What to work on ▸ Find every line below with the string "correct" and pick it out.

Available data ▸
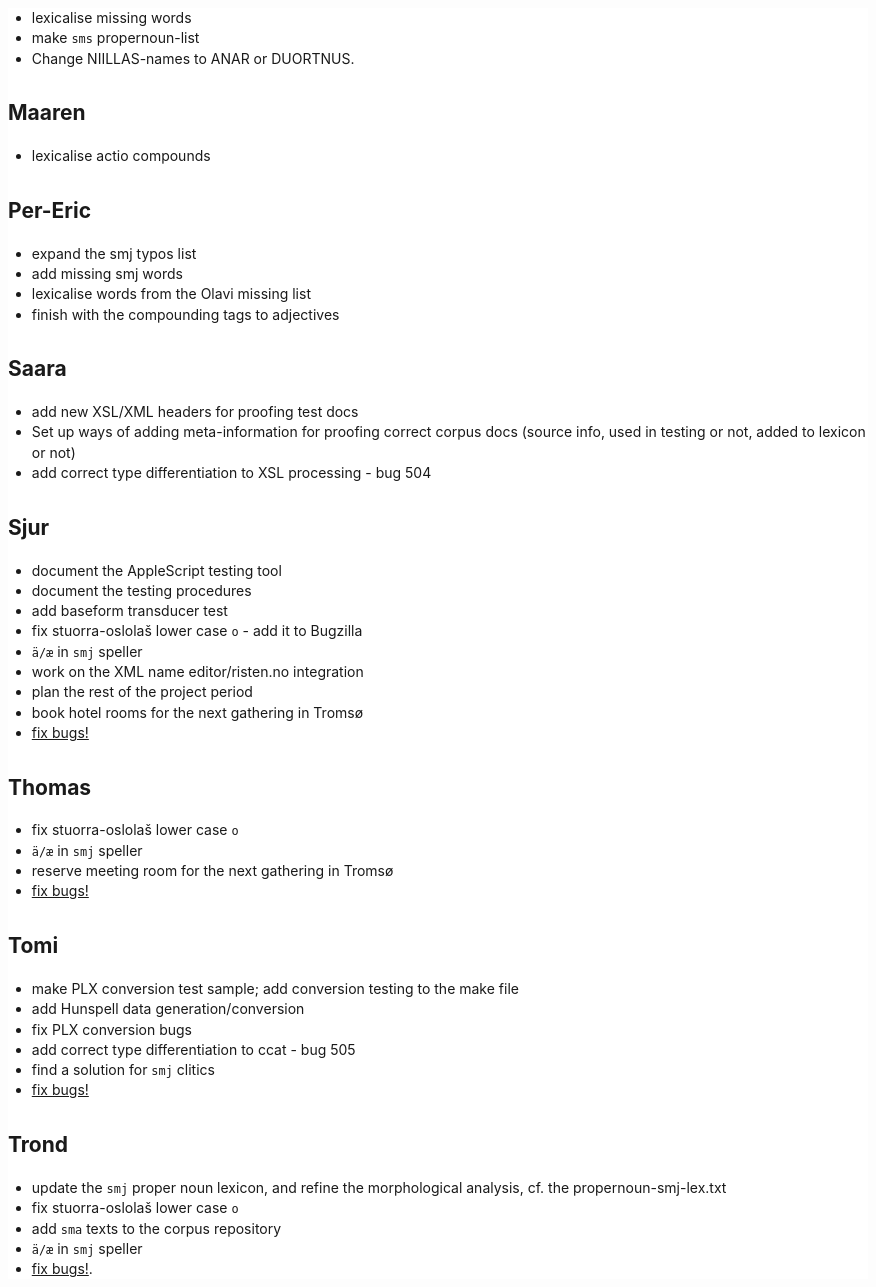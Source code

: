 * lexicalise missing words
* make `sms` propernoun-list
* Change NIILLAS-names to ANAR or DUORTNUS.

## Maaren

* lexicalise actio compounds

## Per-Eric

* expand the smj typos list
* add missing smj words
* lexicalise words from the Olavi missing list
* finish with the compounding tags to adjectives

## Saara

* add new XSL/XML headers for proofing test docs
* Set up ways of adding meta-information for proofing correct corpus docs
  (source info, used in testing or not, added to lexicon or not)
* add correct type differentiation to XSL processing - bug 504

## Sjur

* document the AppleScript testing tool
* document the testing procedures
* add baseform transducer test
* fix stuorra-oslolaš lower case `o` - add it to Bugzilla
* `ä/æ` in `smj` speller
* work on the XML name editor/risten.no integration
* plan the rest of the project period
* book hotel rooms for the next gathering in Tromsø
* [fix bugs!](http://giellatekno.uit.no/bugzilla)

## Thomas

* fix stuorra-oslolaš lower case `o`
* `ä/æ` in `smj` speller
* reserve meeting room for the next gathering in Tromsø
* [fix bugs!](http://giellatekno.uit.no/bugzilla)

## Tomi

* make PLX conversion test sample; add conversion testing to the make file
* add Hunspell data generation/conversion
* fix PLX conversion bugs
* add correct type differentiation to ccat - bug 505
* find a solution for `smj` clitics
* [fix bugs!](http://giellatekno.uit.no/bugzilla)

## Trond

* update the `smj` proper noun lexicon, and refine the morphological
  analysis, cf. the propernoun-smj-lex.txt
* fix stuorra-oslolaš lower case `o`
* add `sma` texts to the corpus repository
* `ä/æ` in `smj` speller
* [fix bugs!](http://giellatekno.uit.no/bugzilla).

Response box ▸
* Set up ways of adding meta-information for proofing correct corpus docs
* add correct type differentiation to XSL processing - bug 504
* add correct type differentiation to ccat - bug 505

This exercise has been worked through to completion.